What is being asked: Reproduce the records below exactly as they appear, omitting any pictures they contain.

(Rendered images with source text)
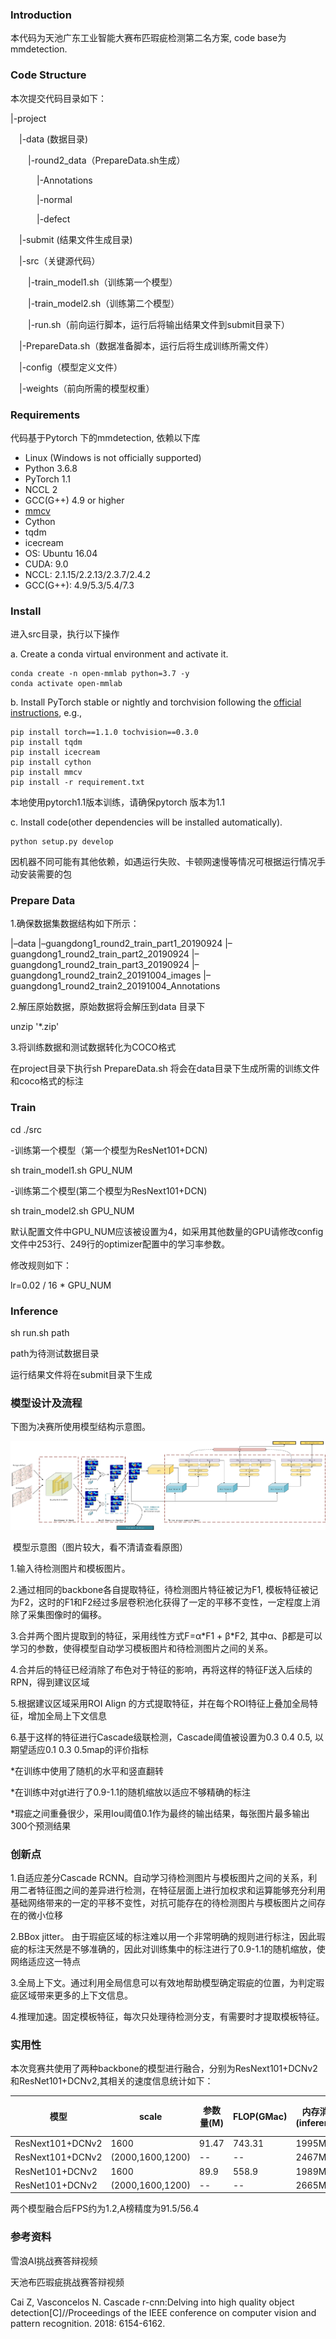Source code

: ### Introduction

本代码为天池广东工业智能大赛布匹瑕疵检测第二名方案, code base为mmdetection.

### Code Structure

本次提交代码目录如下：

|-project

&emsp;|-data (数据目录)

&emsp;&emsp;|-round2_data（PrepareData.sh生成）

&emsp;&emsp;&emsp;|-Annotations

&emsp;&emsp;&emsp;|-normal

&emsp;&emsp;&emsp;|-defect

&emsp;|-submit (结果文件生成目录)

&emsp;|-src（关键源代码）

&emsp;&emsp;|-train_model1.sh（训练第一个模型）

&emsp;&emsp;|-train_model2.sh（训练第二个模型）

&emsp;&emsp;|-run.sh（前向运行脚本，运行后将输出结果文件到submit目录下）

&emsp;|-PrepareData.sh（数据准备脚本，运行后将生成训练所需文件）

&emsp;|-config（模型定义文件）

&emsp;|-weights（前向所需的模型权重）

### Requirements

代码基于Pytorch 下的mmdetection, 依赖以下库

- Linux (Windows is not officially supported)
- Python 3.6.8 
- PyTorch 1.1
- NCCL 2
- GCC(G++) 4.9 or higher
- [mmcv](https://github.com/open-mmlab/mmcv)
- Cython
- tqdm
- icecream
- OS: Ubuntu 16.04
- CUDA: 9.0
- NCCL: 2.1.15/2.2.13/2.3.7/2.4.2
- GCC(G++): 4.9/5.3/5.4/7.3

### Install

进入src目录，执行以下操作

a. Create a conda virtual environment and activate it.

```
conda create -n open-mmlab python=3.7 -y
conda activate open-mmlab
```

b. Install PyTorch stable or nightly and torchvision following the [official instructions](https://pytorch.org/), e.g.,

```
pip install torch==1.1.0 tochvision==0.3.0
pip install tqdm
pip install icecream
pip install cython
pip install mmcv
pip install -r requirement.txt
```

本地使用pytorch1.1版本训练，请确保pytorch 版本为1.1

c. Install code(other dependencies will be installed automatically).

```
python setup.py develop
```

因机器不同可能有其他依赖，如遇运行失败、卡顿网速慢等情况可根据运行情况手动安装需要的包

### Prepare Data

1.确保数据集数据结构如下所示：

|–data
 	|–guangdong1_round2_train_part1_20190924
	|–guangdong1_round2_train_part2_20190924
 	|–guangdong1_round2_train_part3_20190924
	|–guangdong1_round2_train2_20191004_images
 	|–guangdong1_round2_train2_20191004_Annotations

2.解压原始数据，原始数据将会解压到data 目录下

unzip '*.zip'

3.将训练数据和测试数据转化为COCO格式

在project目录下执行sh PrepareData.sh 将会在data目录下生成所需的训练文件和coco格式的标注

### Train

cd ./src

-训练第一个模型（第一个模型为ResNet101+DCN)

sh train_model1.sh GPU_NUM

-训练第二个模型(第二个模型为ResNext101+DCN)

sh train_model2.sh GPU_NUM

默认配置文件中GPU_NUM应该被设置为4，如采用其他数量的GPU请修改config文件中253行、249行的optimizer配置中的学习率参数。

修改规则如下：

lr=0.02 / 16 * GPU_NUM

### Inference

sh run.sh path

path为待测试数据目录

运行结果文件将在submit目录下生成

### 模型设计及流程

下图为决赛所使用模型结构示意图。

![round2](./round2.jpg)

​							模型示意图（图片较大，看不清请查看原图）

1.输入待检测图片和模板图片。

2.通过相同的backbone各自提取特征，待检测图片特征被记为F1, 模板特征被记为F2，这时的F1和F2经过多层卷积池化获得了一定的平移不变性，一定程度上消除了采集图像时的偏移。

3.合并两个图片提取到的特征，采用线性方式F=α\*F1 + β\*F2, 其中α、β都是可以学习的参数，使得模型自动学习模板图片和待检测图片之间的关系。

4.合并后的特征已经消除了布色对于特征的影响，再将这样的特征F送入后续的RPN，得到建议区域

5.根据建议区域采用ROI Align 的方式提取特征，并在每个ROI特征上叠加全局特征，增加全局上下文信息

6.基于这样的特征进行Cascade级联检测，Cascade阈值被设置为0.3 0.4 0.5, 以期望适应0.1 0.3 0.5map的评价指标

*在训练中使用了随机的水平和竖直翻转

*在训练中对gt进行了0.9-1.1的随机缩放以适应不够精确的标注

*瑕疵之间重叠很少，采用Iou阈值0.1作为最终的输出结果，每张图片最多输出300个预测结果

### 创新点

1.自适应差分Cascade RCNN。自动学习待检测图片与模板图片之间的关系，利用二者特征图之间的差异进行检测，在特征层面上进行加权求和运算能够充分利用基础网络带来的一定的平移不变性，对抗可能存在的待检测图片与模板图片之间存在的微小位移

2.BBox jitter。 由于瑕疵区域的标注难以用一个非常明确的规则进行标注，因此瑕疵的标注天然是不够准确的，因此对训练集中的标注进行了0.9-1.1的随机缩放，使网络适应这一特点

3.全局上下文。通过利用全局信息可以有效地帮助模型确定瑕疵的位置，为判定瑕疵区域带来更多的上下文信息。

4.推理加速。固定模板特征，每次只处理待检测分支，有需要时才提取模板特征。

### 实用性

本次竞赛共使用了两种backbone的模型进行融合，分别为ResNext101+DCNv2 和ResNet101+DCNv2,其相关的速度信息统计如下：

| 模型             | scale            | 参数量(M) | FLOP(GMac) | 内存消耗(inference) | 训练时长(1080Ti*4) | 推理速度(FPS) | 精度（A榜）acc/map |
| ---------------- | ---------------- | --------- | ---------- | ------------------- | ------------------ | ------------- | ------------------ |
| ResNext101+DCNv2 | 1600             | 91.47     | 743.31     | 1995M               | --                 | 3.1           | --                 |
| ResNext101+DCNv2 | (2000,1600,1200) | --        | --         | 2467M               | 25h                | 1.5           | 91.498/55.8        |
| ResNet101+DCNv2  | 1600             | 89.9      | 558.9      | 1989M               | --                 | 3.9           | --                 |
| ResNet101+DCNv2  | (2000,1600,1200) | --        | --         | 2665M               | 20h                | 1.8           | 90.3 /52.8         |

两个模型融合后FPS约为1.2,A榜精度为91.5/56.4



### 参考资料

雪浪AI挑战赛答辩视频

天池布匹瑕疵挑战赛答辩视频

Cai Z, Vasconcelos N. Cascade r-cnn:Delving into high quality object detection[C]//Proceedings of the IEEE
conference on computer vision and pattern recognition. 2018: 6154-6162.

Finished task:
Source code

: ### Introduction

本代码为天池广东工业智能大赛布匹瑕疵检测第二名方案, code base为mmdetection.

### Code Structure

本次提交代码目录如下：

|-project

&emsp;|-data (数据目录)

&emsp;&emsp;|-round2_data（PrepareData.sh生成）

&emsp;&emsp;&emsp;|-Annotations

&emsp;&emsp;&emsp;|-normal

&emsp;&emsp;&emsp;|-defect

&emsp;|-submit (结果文件生成目录)

&emsp;|-src（关键源代码）

&emsp;&emsp;|-train_model1.sh（训练第一个模型）

&emsp;&emsp;|-train_model2.sh（训练第二个模型）

&emsp;&emsp;|-run.sh（前向运行脚本，运行后将输出结果文件到submit目录下）

&emsp;|-PrepareData.sh（数据准备脚本，运行后将生成训练所需文件）

&emsp;|-config（模型定义文件）

&emsp;|-weights（前向所需的模型权重）

### Requirements

代码基于Pytorch 下的mmdetection, 依赖以下库

- Linux (Windows is not officially supported)
- Python 3.6.8 
- PyTorch 1.1
- NCCL 2
- GCC(G++) 4.9 or higher
- [mmcv](https://github.com/open-mmlab/mmcv)
- Cython
- tqdm
- icecream
- OS: Ubuntu 16.04
- CUDA: 9.0
- NCCL: 2.1.15/2.2.13/2.3.7/2.4.2
- GCC(G++): 4.9/5.3/5.4/7.3

### Install

进入src目录，执行以下操作

a. Create a conda virtual environment and activate it.

```
conda create -n open-mmlab python=3.7 -y
conda activate open-mmlab
```

b. Install PyTorch stable or nightly and torchvision following the [official instructions](https://pytorch.org/), e.g.,

```
pip install torch==1.1.0 tochvision==0.3.0
pip install tqdm
pip install icecream
pip install cython
pip install mmcv
pip install -r requirement.txt
```

本地使用pytorch1.1版本训练，请确保pytorch 版本为1.1

c. Install code(other dependencies will be installed automatically).

```
python setup.py develop
```

因机器不同可能有其他依赖，如遇运行失败、卡顿网速慢等情况可根据运行情况手动安装需要的包

### Prepare Data

1.确保数据集数据结构如下所示：

|–data
 	|–guangdong1_round2_train_part1_20190924
	|–guangdong1_round2_train_part2_20190924
 	|–guangdong1_round2_train_part3_20190924
	|–guangdong1_round2_train2_20191004_images
 	|–guangdong1_round2_train2_20191004_Annotations

2.解压原始数据，原始数据将会解压到data 目录下

unzip '*.zip'

3.将训练数据和测试数据转化为COCO格式

在project目录下执行sh PrepareData.sh 将会在data目录下生成所需的训练文件和coco格式的标注

### Train

cd ./src

-训练第一个模型（第一个模型为ResNet101+DCN)

sh train_model1.sh GPU_NUM

-训练第二个模型(第二个模型为ResNext101+DCN)

sh train_model2.sh GPU_NUM

默认配置文件中GPU_NUM应该被设置为4，如采用其他数量的GPU请修改config文件中253行、249行的optimizer配置中的学习率参数。

修改规则如下：

lr=0.02 / 16 * GPU_NUM

### Inference

sh run.sh path

path为待测试数据目录

运行结果文件将在submit目录下生成

### 模型设计及流程

下图为决赛所使用模型结构示意图。

![round2](./round2.jpg)

​							模型示意图（图片较大，看不清请查看原图）

1.输入待检测图片和模板图片。

2.通过相同的backbone各自提取特征，待检测图片特征被记为F1, 模板特征被记为F2，这时的F1和F2经过多层卷积池化获得了一定的平移不变性，一定程度上消除了采集图像时的偏移。

3.合并两个图片提取到的特征，采用线性方式F=α\*F1 + β\*F2, 其中α、β都是可以学习的参数，使得模型自动学习模板图片和待检测图片之间的关系。

4.合并后的特征已经消除了布色对于特征的影响，再将这样的特征F送入后续的RPN，得到建议区域

5.根据建议区域采用ROI Align 的方式提取特征，并在每个ROI特征上叠加全局特征，增加全局上下文信息

6.基于这样的特征进行Cascade级联检测，Cascade阈值被设置为0.3 0.4 0.5, 以期望适应0.1 0.3 0.5map的评价指标

*在训练中使用了随机的水平和竖直翻转

*在训练中对gt进行了0.9-1.1的随机缩放以适应不够精确的标注

*瑕疵之间重叠很少，采用Iou阈值0.1作为最终的输出结果，每张图片最多输出300个预测结果

### 创新点

1.自适应差分Cascade RCNN。自动学习待检测图片与模板图片之间的关系，利用二者特征图之间的差异进行检测，在特征层面上进行加权求和运算能够充分利用基础网络带来的一定的平移不变性，对抗可能存在的待检测图片与模板图片之间存在的微小位移

2.BBox jitter。 由于瑕疵区域的标注难以用一个非常明确的规则进行标注，因此瑕疵的标注天然是不够准确的，因此对训练集中的标注进行了0.9-1.1的随机缩放，使网络适应这一特点

3.全局上下文。通过利用全局信息可以有效地帮助模型确定瑕疵的位置，为判定瑕疵区域带来更多的上下文信息。

4.推理加速。固定模板特征，每次只处理待检测分支，有需要时才提取模板特征。

### 实用性

本次竞赛共使用了两种backbone的模型进行融合，分别为ResNext101+DCNv2 和ResNet101+DCNv2,其相关的速度信息统计如下：

| 模型             | scale            | 参数量(M) | FLOP(GMac) | 内存消耗(inference) | 训练时长(1080Ti*4) | 推理速度(FPS) | 精度（A榜）acc/map |
| ---------------- | ---------------- | --------- | ---------- | ------------------- | ------------------ | ------------- | ------------------ |
| ResNext101+DCNv2 | 1600             | 91.47     | 743.31     | 1995M               | --                 | 3.1           | --                 |
| ResNext101+DCNv2 | (2000,1600,1200) | --        | --         | 2467M               | 25h                | 1.5           | 91.498/55.8        |
| ResNet101+DCNv2  | 1600             | 89.9      | 558.9      | 1989M               | --                 | 3.9           | --                 |
| ResNet101+DCNv2  | (2000,1600,1200) | --        | --         | 2665M               | 20h                | 1.8           | 90.3 /52.8         |

两个模型融合后FPS约为1.2,A榜精度为91.5/56.4



### 参考资料

雪浪AI挑战赛答辩视频

天池布匹瑕疵挑战赛答辩视频

Cai Z, Vasconcelos N. Cascade r-cnn:Delving into high quality object detection[C]//Proceedings of the IEEE
conference on computer vision and pattern recognition. 2018: 6154-6162.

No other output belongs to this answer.